• Extracted records
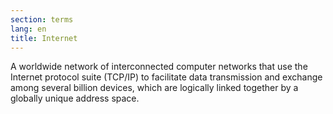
 ```yaml
---
section: terms
lang: en
title: Internet
---
```


A worldwide network of interconnected computer networks that use the Internet protocol suite (TCP/IP) to facilitate data transmission and exchange among several billion devices, which are logically linked together by a globally unique address space.
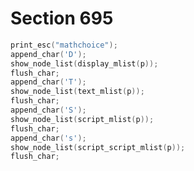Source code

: # Section 695

```c << Display choice node |p| >>=
print_esc("mathchoice");
append_char('D');
show_node_list(display_mlist(p));
flush_char;
append_char('T');
show_node_list(text_mlist(p));
flush_char;
append_char('S');
show_node_list(script_mlist(p));
flush_char;
append_char('s');
show_node_list(script_script_mlist(p));
flush_char;
```
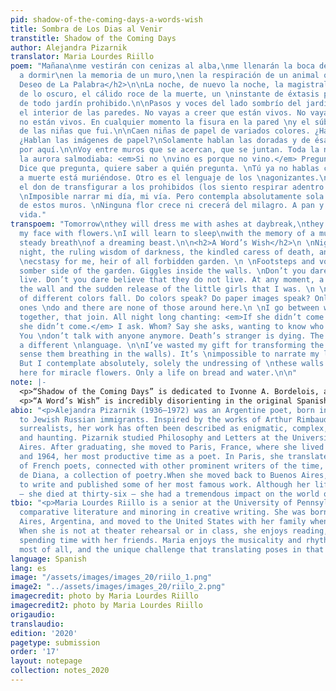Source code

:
 ```yaml
---
pid: shadow-of-the-coming-days-a-words-wish
title: Sombra de Los Dias al Venir
transtitle: Shadow of the Coming Days
author: Alejandra Pizarnik
translator: Maria Lourdes Riillo
poem: "Mañana\nme vestirán con cenizas al alba,\nme llenarán la boca de flores.\nAprenderé
  a dormir\nen la memoria de un muro,\nen la respiración de un animal que sueña.\n\n<h2>El
  Deseo de La Palabra</h2>\n\nLa noche, de nuevo la noche, la magistral sapiencia
  de lo oscuro, el cálido roce de la muerte, un \ninstante de éxtasis para mí, heredera
  de todo jardín prohibido.\n\nPasos y voces del lado sombrío del jardín. Risas en
  el interior de las paredes. No vayas a creer que están vivos. No vayas a creer \nque
  no están vivos. En cualquier momento la fisura en la pared \ny el súbito desbandarse
  de las niñas que fui.\n\nCaen niñas de papel de variados colores. ¿Hablan los colores?
  ¿Hablan las imágenes de papel?\nSolamente hablan las doradas y de ésas no hay ninguna
  por aquí.\n\nVoy entre muros que se acercan, que se juntan. Toda la noche hasta
  la aurora salmodiaba: <em>Si no \nvino es porque no vino.</em> Pregunto. ¿A quién?
  Dice que pregunta, quiere saber a quién pregunta. \nTú ya no hablas con nadie. Extranjera
  a muerte está muriéndose. Otro es el lenguaje de los \nagonizantes.\n\nHe malgastado
  el don de transfigurar a los prohibidos (los siento respirar adentro de las paredes).
  \nImposible narrar mi día, mi vía. Pero contempla absolutamente sola la desnudes
  de estos muros. \nNinguna flor crece ni crecerá del milagro. A pan y agua toda la
  vida."
transpoem: "Tomorrow\nthey will dress me with ashes at daybreak,\nthey will stuff
  my face with flowers.\nI will learn to sleep\nwith the memory of a mural,\nin the
  steady breath\nof a dreaming beast.\n\n<h2>A Word’s Wish</h2>\n \nNight, again the
  night, the ruling wisdom of darkness, the kindled caress of death, an instant of
  \necstasy for me, heir of all forbidden garden. \n \nFootsteps and voices from the
  somber side of the garden. Giggles inside the walls. \nDon’t you dare believe they
  live. Don’t you dare believe that they do not live. At any moment, a \nfissure in
  the wall and the sudden release of the little girls that I was. \n \nPaper girls
  of different colors fall. Do colors speak? Do paper images speak? Only the gold
  ones \ndo and there are none of those around here.\n \nI go between walls that come
  together, that join. All night long chanting: <em>If she didn’t come it’s \nbecause
  she didn’t come.</em> I ask. Whom? Say she asks, wanting to know who she’s asking.
  You \ndon’t talk with anyone anymore. Death’s stranger is dying. The dying speak
  a different \nlanguage. \n\nI’ve wasted my gift for transforming the forbidden (I
  sense them breathing in the walls). It’s \nimpossible to narrate my life, my way.
  But I contemplate absolutely, solely the undressing of \nthese walls. No future
  here for miracle flowers. Only a life on bread and water.\n\n"
note: |-
  <p>“Shadow of the Coming Days” is dedicated to Ivonne A. Bordelois, an Argentine poet, essayist, and friend of Pizarnik. The two frequently exchanged correspondence. The poem reflects not a resignation, but an acceptance of the transfiguration of the body and mind, a reflection of days to come. To translate this poem, I began with a literal translation, then meditated on specific words. The word at the end of the first line, <em>alba</em>, means “sunrise” or “dawn.” I translated it as “daybreak,” however, because “daybreak” reminds me of the Spanish word <em>parto</em>, which means both “break” and “labor (birth).” I enjoyed the juxtaposition “daybreak” contributes to in “They will dress me with ashes at daybreak.” Also, instead using the literal translation of <em>muro</em>, which is “wall,” I settled on “mural.” I think that a memory of a mural is still a wall, but a wall with a vivid painting on it is potentially a haunting memory. I had trouble with the second-to-last line specifically because I wanted to preserve its stops and silences. Its literal translation is “in the respiration.” I preserved the “in,” and changed “respiration” to “steady breath.” As for the last line, “beast” is more mystical and threatening than “animal,” which I thought would mesh better with the word “dreaming” and the dreamlike quality of the poem.</p>
  <p>“A Word’s Wish” is incredibly disorienting in the original Spanish, and unlike anything I have ever read. As with “Shadow of Days to Come,” I wanted to preserve the unsettling feeling in the English translation. Pizarnik wrote many poems about the night. She often stayed up late, writing endlessly. This poem is a journey back into the night, where she contemplates who she was as a little girl and whether that girl ever even existed. The second and fourth stanzas were the most challenging for me to translate. The Spanish is not grammatically correct in the second stanza of the original poem, so it was difficult to translate while preserving the uniqueness of the original. Further, the last line of the second stanza is particularly interesting because it is not a straightforward sentence. A literal translation is “at any moment, the fissure in the wall and the sudden undoing of the girls I was.” In order to retain the broken and unclear nature of the sentence, I kept the first half of the sentence and left “girls” plural. Regarding the fourth stanza, it is not gendered in the original poem, but as I was translating, I began to use “she” and it resonated with me. It seems to me that the narrator in the fourth stanza yearns for the little girl that she once was. The little girl is long gone, but her imprint remains. She is so distant, in fact, that she even speaks a different language. Finally, I spent some time on the last sentence because it didn’t have a verb. Literally, the line translates as “to bread and water all life.” I think that at the end, the narrator accepts there will be no miracle, and that she must continue to live satisfied by the simple things, such as bread and water. It’s not defeat, but an acceptance of reality.</p>
abio: "<p>Alejandra Pizarnik (1936–1972) was an Argentine poet, born in Buenos Aires
  to Jewish Russian immigrants. Inspired by the works of Arthur Rimbaud and other
  surrealists, her work has often been described as enigmatic, complex, intimate,
  and haunting. Pizarnik studied Philosophy and Letters at the University of Buenos
  Aires. After graduating, she moved to Paris, France, where she lived between 1960
  and 1964, her most productive time as a poet. In Paris, she translated the works
  of French poets, connected with other prominent writers of the time, and wrote Arbol
  de Diana, a collection of poetry.When she moved back to Buenos Aires, she continued
  to write and published some of her most famous work. Although her life was cut short
  — she died at thirty-six — she had a tremendous impact on the world of modern poetry.</p>"
tbio: "<p>Maria Lourdes Riillo is a senior at the University of Pennsylvania studying
  comparative literature and minoring in creative writing. She was born in Buenos
  Aires, Argentina, and moved to the United States with her family when she was six.
  When she is not at theater rehearsal or in class, she enjoys reading, baking, and
  spending time with her friends. Maria enjoys the musicality and rhythm of poetry
  most of all, and the unique challenge that translating poses in that regard.</p>"
language: Spanish
lang: es
image: "/assets/images/images_20/riilo_1.png"
image2: "../assets/images/images_20/riilo_2.png"
imagecredit: photo by Maria Lourdes Riillo
imagecredit2: photo by Maria Lourdes Riillo
origaudio: 
translaudio: 
edition: '2020'
pagetype: submission
order: '17'
layout: notepage
collection: notes_2020
---
```

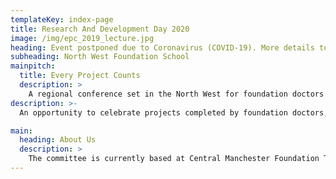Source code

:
```yaml
---
templateKey: index-page
title: Research And Development Day 2020
image: /img/epc_2019_lecture.jpg
heading: Event postponed due to Coronavirus (COVID-19). More details to follow.
subheading: North West Foundation School
mainpitch:
  title: Every Project Counts
  description: >
    A regional conference set in the North West for foundation doctors to present projects, be inspired by others and network.
description: >-
  An opportunity to celebrate projects completed by foundation doctors, across the North West of England, in patient safety, quality improvement and original research.

main:
  heading: About Us
  description: >
    The committee is currently based at Central Manchester Foundation Trust, with close support from our foundation program team. We are looking to expand our team to include representatives from many of the trusts across the North West.
---
```

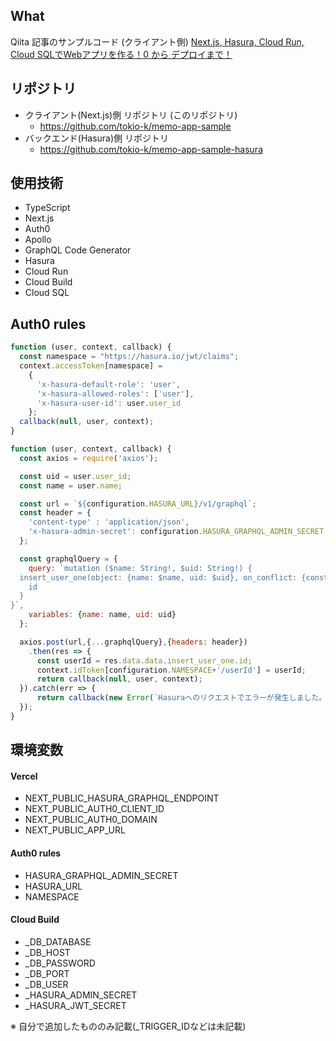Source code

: ## What

Qiita 記事のサンプルコード (クライアント側)
[Next.js, Hasura, Cloud Run, Cloud SQLでWebアプリを作る！0 から デプロイまで！](https://qiita.com/tokio_k_/items/56479ff846ee36fd58eb)


## リポジトリ

* クライアント(Next.js)側 リポジトリ (このリポジトリ)
  * https://github.com/tokio-k/memo-app-sample
* バックエンド(Hasura)側 リポジトリ
  * https://github.com/tokio-k/memo-app-sample-hasura

## 使用技術

* TypeScript
* Next.js
* Auth0
* Apollo
* GraphQL Code Generator
* Hasura
* Cloud Run
* Cloud Build
* Cloud SQL

## Auth0 rules

```hasura-jwt-claims.js
function (user, context, callback) {
  const namespace = "https://hasura.io/jwt/claims";
  context.accessToken[namespace] =
    {
      'x-hasura-default-role': 'user',
      'x-hasura-allowed-roles': ['user'],
      'x-hasura-user-id': user.user_id
    };
  callback(null, user, context);
}

```

```select-and-insert-user.js
function (user, context, callback) {
  const axios = require('axios');

  const uid = user.user_id;
  const name = user.name;

  const url = `${configuration.HASURA_URL}/v1/graphql`;
  const header = {
    'content-type' : 'application/json',
    'x-hasura-admin-secret': configuration.HASURA_GRAPHQL_ADMIN_SECRET
  };

  const graphqlQuery = {
    query: `mutation ($name: String!, $uid: String!) {
  insert_user_one(object: {name: $name, uid: $uid}, on_conflict: {constraint: user_uid_key, update_columns: uid}) {
    id
  }
}`,
    variables: {name: name, uid: uid}
  };

  axios.post(url,{...graphqlQuery},{headers: header})
    .then(res => {
      const userId = res.data.data.insert_user_one.id;
      context.idToken[configuration.NAMESPACE+'/userId'] = userId;
      return callback(null, user, context);
  }).catch(err => {
      return callback(new Error(`Hasuraへのリクエストでエラーが発生しました。`));
  });
}

```

## 環境変数

#### Vercel

* NEXT_PUBLIC_HASURA_GRAPHQL_ENDPOINT
* NEXT_PUBLIC_AUTH0_CLIENT_ID
* NEXT_PUBLIC_AUTH0_DOMAIN
* NEXT_PUBLIC_APP_URL
#### Auth0 rules

* HASURA_GRAPHQL_ADMIN_SECRET
* HASURA_URL
* NAMESPACE

#### Cloud Build

* _DB_DATABASE
* _DB_HOST
* _DB_PASSWORD
* _DB_PORT
* _DB_USER
* _HASURA_ADMIN_SECRET
* _HASURA_JWT_SECRET


※ 自分で追加したもののみ記載(_TRIGGER_IDなどは未記載)
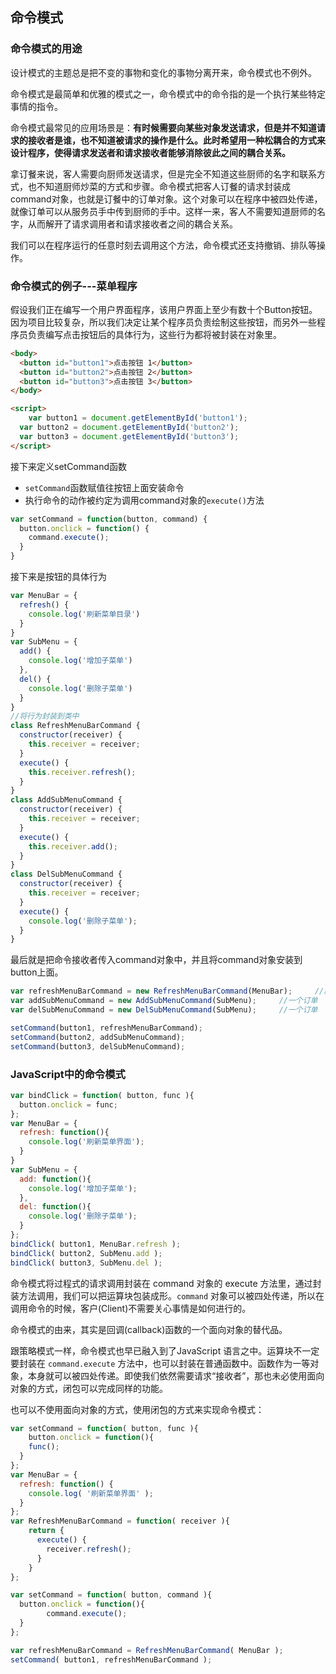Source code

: ## 命令模式



### 命令模式的用途

设计模式的主题总是把不变的事物和变化的事物分离开来，命令模式也不例外。

命令模式是最简单和优雅的模式之一，命令模式中的命令指的是一个执行某些特定事情的指令。

命令模式最常见的应用场景是：**有时候需要向某些对象发送请求，但是并不知道请求的接收者是谁，也不知道被请求的操作是什么。此时希望用一种松耦合的方式来设计程序，使得请求发送者和请求接收者能够消除彼此之间的耦合关系。**

拿订餐来说，客人需要向厨师发送请求，但是完全不知道这些厨师的名字和联系方式，也不知道厨师炒菜的方式和步骤。命令模式把客人订餐的请求封装成command对象，也就是订餐中的订单对象。这个对象可以在程序中被四处传递，就像订单可以从服务员手中传到厨师的手中。这样一来，客人不需要知道厨师的名字，从而解开了请求调用者和请求接收者之间的耦合关系。

我们可以在程序运行的任意时刻去调用这个方法，命令模式还支持撤销、排队等操作。



### 命令模式的例子---菜单程序

假设我们正在编写一个用户界面程序，该用户界面上至少有数十个Button按钮。因为项目比较复杂，所以我们决定让某个程序员负责绘制这些按钮，而另外一些程序员负责编写点击按钮后的具体行为，这些行为都将被封装在对象里。

```html
<body>
  <button id="button1">点击按钮 1</button>
  <button id="button2">点击按钮 2</button>
  <button id="button3">点击按钮 3</button>
</body>

<script>
	var button1 = document.getElementById('button1');
  var button2 = document.getElementById('button2');
  var button3 = document.getElementById('button3');
</script>
```

接下来定义setCommand函数

- `setCommand`函数赋值往按钮上面安装命令
- 执行命令的动作被约定为调用command对象的`execute()`方法

```js
var setCommand = function(button, command) {
  button.onclick = function() {
    command.execute();
  }
}
```

接下来是按钮的具体行为

```js
var MenuBar = {
  refresh() {
    console.log('刷新菜单目录')
  }
}
var SubMenu = {
  add() {
    console.log('增加子菜单')
  },
  del() {
    console.log('删除子菜单')
  }
}
//将行为封装到类中
class RefreshMenuBarCommand {
  constructor(receiver) {
    this.receiver = receiver;
  }
  execute() {
    this.receiver.refresh();
  }
}
class AddSubMenuCommand {
  constructor(receiver) {
    this.receiver = receiver;
  }
  execute() {
    this.receiver.add();
  }
}
class DelSubMenuCommand {
  constructor(receiver) {
    this.receiver = receiver;
  }
  execute() {
    console.log('删除子菜单');
  }
}
```

最后就是把命令接收者传入command对象中，并且将command对象安装到button上面。

```js
var refreshMenuBarCommand = new RefreshMenuBarCommand(MenuBar);		//就好像是一个顾客的一个订单
var addSubMenuCommand = new AddSubMenuCommand(SubMenu);		//一个订单
var delSubMenuCommand = new DelSubMenuCommand(SubMenu);		//一个订单

setCommand(button1, refreshMenuBarCommand);
setCommand(button2, addSubMenuCommand);
setCommand(button3, delSubMenuCommand);
```



### JavaScript中的命令模式

```js
var bindClick = function( button, func ){ 
  button.onclick = func;
};
var MenuBar = {
  refresh: function(){
    console.log('刷新菜单界面');
  }
}
var SubMenu = {
  add: function(){
    console.log('增加子菜单');
  },
  del: function(){
    console.log('删除子菜单');
  }
};
bindClick( button1, MenuBar.refresh );
bindClick( button2, SubMenu.add ); 
bindClick( button3, SubMenu.del );

```

命令模式将过程式的请求调用封装在 command 对象的 execute 方法里，通过封装方法调用，我们可以把运算块包装成形。`command` 对象可以被四处传递，所以在调用命令的时候，客户(Client)不需要关心事情是如何进行的。

命令模式的由来，其实是回调(callback)函数的一个面向对象的替代品。

跟策略模式一样，命令模式也早已融入到了JavaScript 语言之中。运算块不一定要封装在 `command.execute` 方法中，也可以封装在普通函数中。函数作为一等对象，本身就可以被四处传递。即使我们依然需要请求“接收者”，那也未必使用面向对象的方式，闭包可以完成同样的功能。

也可以不使用面向对象的方式，使用闭包的方式来实现命令模式：

```js
var setCommand = function( button, func ){ 
	button.onclick = function(){
  	func(); 
  }
};
var MenuBar = {
  refresh: function() {
    console.log( '刷新菜单界面' ); 
  }
};
var RefreshMenuBarCommand = function( receiver ){
    return {
      execute() {
        receiver.refresh();
      }
    }
};

var setCommand = function( button, command ){ 
  button.onclick = function(){
		command.execute(); 
  }
};

var refreshMenuBarCommand = RefreshMenuBarCommand( MenuBar ); 
setCommand( button1, refreshMenuBarCommand );
```

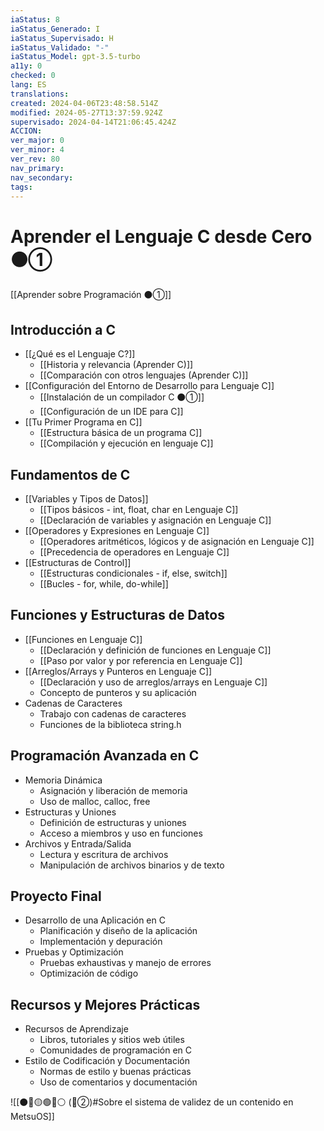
 ```yaml
---
iaStatus: 8
iaStatus_Generado: I
iaStatus_Supervisado: H
iaStatus_Validado: "-"
iaStatus_Model: gpt-3.5-turbo
a11y: 0
checked: 0
lang: ES
translations: 
created: 2024-04-06T23:48:58.514Z
modified: 2024-05-27T13:37:59.924Z
supervisado: 2024-04-14T21:06:45.424Z
ACCION: 
ver_major: 0
ver_minor: 4
ver_rev: 80
nav_primary: 
nav_secondary: 
tags:
---
```

# Aprender el Lenguaje C desde Cero ⚫①

[[Aprender sobre Programación ⚫①]]

## Introducción a C

* [[¿Qué es el Lenguaje C?]]
	* [[Historia y relevancia (Aprender C)]]
	* [[Comparación con otros lenguajes (Aprender C)]]
* [[Configuración del Entorno de Desarrollo para Lenguaje C]]
	* [[Instalación de un compilador C ⚫①]]
	* [[Configuración de un IDE para C]]
* [[Tu Primer Programa en C]]
	* [[Estructura básica de un programa C]]
	* [[Compilación y ejecución en lenguaje C]]

## Fundamentos de C

* [[Variables y Tipos de Datos]]
	* [[Tipos básicos - int, float, char en Lenguaje C]]
	* [[Declaración de variables y asignación en Lenguaje C]]
* [[Operadores y Expresiones en Lenguaje C]]
	* [[Operadores aritméticos, lógicos y de asignación en Lenguaje C]]
	* [[Precedencia de operadores en Lenguaje C]]
* [[Estructuras de Control]]
	* [[Estructuras condicionales - if, else, switch]]
	* [[Bucles - for, while, do-while]]
## Funciones y Estructuras de Datos

* [[Funciones en Lenguaje C]]
	* [[Declaración y definición de funciones en Lenguaje C]]
	* [[Paso por valor y por referencia en Lenguaje C]]
* [[Arreglos/Arrays y Punteros en Lenguaje C]]
	* [[Declaración y uso de arreglos/arrays en Lenguaje C]]
	* Concepto de punteros y su aplicación
* Cadenas de Caracteres
	* Trabajo con cadenas de caracteres
	* Funciones de la biblioteca string.h
## Programación Avanzada en C

* Memoria Dinámica
	* Asignación y liberación de memoria
	* Uso de malloc, calloc, free
* Estructuras y Uniones
	* Definición de estructuras y uniones
	* Acceso a miembros y uso en funciones
* Archivos y Entrada/Salida
	* Lectura y escritura de archivos
	* Manipulación de archivos binarios y de texto
## Proyecto Final

* Desarrollo de una Aplicación en C
	* Planificación y diseño de la aplicación
	* Implementación y depuración
* Pruebas y Optimización
	* Pruebas exhaustivas y manejo de errores
	* Optimización de código
## Recursos y Mejores Prácticas

* Recursos de Aprendizaje
	* Libros, tutoriales y sitios web útiles
	* Comunidades de programación en C
* Estilo de Codificación y Documentación
	* Normas de estilo y buenas prácticas
	* Uso de comentarios y documentación

![[⚫🔴🟡🟢🔵⚪ (🔴②)#Sobre el sistema de validez de un contenido en MetsuOS]]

• Task to carry out
Each line of the material above that contains the word "刷新菜单界面" counts once; report the total and nothing else.

• Solution to the exercise
2